While there’s no evidence that Kushner or any other Trump administration official had a role in the agency’s decision to drop the inquiry into Apollo Global Management, the timing has once again raised potential conflict-of-interest questions about Kushner’s family business and his role as an adviser to his father-in-law, President Donald Trump.

That is, there’s no evidence that outsiders are aware of, so far, that we know of – but that doesn’t rule out the existence of evidence known to a few or not yet discovered or so well hidden that it will never be discovered. That’s one reason the ethics rules exist: to remove the potential for conflicts of interest so that there can’t be the appearance of conflict of interest, with or without conclusive evidence.

There may be no evidence that the public is aware of so far, but there sure as hell is motive, and that’s the problem.

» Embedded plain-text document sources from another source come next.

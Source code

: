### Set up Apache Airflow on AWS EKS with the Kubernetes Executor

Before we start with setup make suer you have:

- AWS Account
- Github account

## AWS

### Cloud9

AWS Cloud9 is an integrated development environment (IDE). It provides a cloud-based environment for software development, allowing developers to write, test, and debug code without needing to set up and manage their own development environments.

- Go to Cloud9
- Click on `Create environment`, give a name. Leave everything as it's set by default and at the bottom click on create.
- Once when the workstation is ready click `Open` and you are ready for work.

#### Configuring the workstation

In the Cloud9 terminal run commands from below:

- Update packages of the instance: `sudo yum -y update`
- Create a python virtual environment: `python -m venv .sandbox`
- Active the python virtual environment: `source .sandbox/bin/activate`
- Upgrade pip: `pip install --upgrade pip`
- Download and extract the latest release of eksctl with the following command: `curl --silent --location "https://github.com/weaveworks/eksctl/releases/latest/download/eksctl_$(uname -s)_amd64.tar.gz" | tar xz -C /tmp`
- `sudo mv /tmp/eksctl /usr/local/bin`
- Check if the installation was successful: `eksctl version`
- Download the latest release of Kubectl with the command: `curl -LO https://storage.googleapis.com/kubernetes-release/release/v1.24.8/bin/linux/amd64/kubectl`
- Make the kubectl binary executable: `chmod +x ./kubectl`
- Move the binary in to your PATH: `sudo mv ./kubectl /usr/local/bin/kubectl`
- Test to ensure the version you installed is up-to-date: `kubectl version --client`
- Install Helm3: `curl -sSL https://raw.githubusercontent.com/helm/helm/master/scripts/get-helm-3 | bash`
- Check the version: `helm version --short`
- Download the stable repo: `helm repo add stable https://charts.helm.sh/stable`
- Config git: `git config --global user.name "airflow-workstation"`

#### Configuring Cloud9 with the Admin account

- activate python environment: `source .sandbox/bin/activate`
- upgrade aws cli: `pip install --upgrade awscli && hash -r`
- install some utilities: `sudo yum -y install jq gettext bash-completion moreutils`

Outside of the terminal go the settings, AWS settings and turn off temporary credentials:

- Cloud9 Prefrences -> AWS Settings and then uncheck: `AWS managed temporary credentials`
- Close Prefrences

Apollo said in its 2018 annual report that the SEC had halted its inquiry into how the firm reported the financial results of its private equity funds and other costs and personnel changes. Apollo had previously reported that the Obama administration SEC had subpoenaed it for information related to the issue.

Maybe it’s all purely routine and normal, but we can’t tell, can we, and that’s a problem.

Apollo said the company founder who met with Jared Kushner did not discuss with him “a loan, investment, or any other business arrangement or regulatory matter involving Apollo.” It added that the Kushner loan to refinance a Chicago skyscraper went through the “standard approval process” and that the founder was not involved in the decision.

Well Apollo would say that, wouldn’t it. It’s worth precisely nothing.

Kushner Cos. said in a statement that the implication that Kushner’s position in the White House had affected the company’s relationships with lenders is “without substantiation.”

That’s worse than worthless – it’s cynical and insultingly unethical. We’re not supposed to have to wait until there’s “substantiation” that Kushner’s nepotistic job in the White House would influence the company’s relationships with lenders, we’re supposed to have a system in which such influence is made impossible.

Peter Mirijanian, a spokesman for Jared Kushner attorney Abbe Lowell, had no comment on the dropped SEC inquiry or whether it was influenced by Kushner’s contacts with Apollo. He added that Kushner has “had no role in the Kushner Companies since joining the government and has taken no part of any business, loans or projects with or for the Companies after that.”

But he’s still an owner and he still profits when they profit, so the fact that he’s not currently involved in hands-on administration does nothing to remove the conflicts of interest.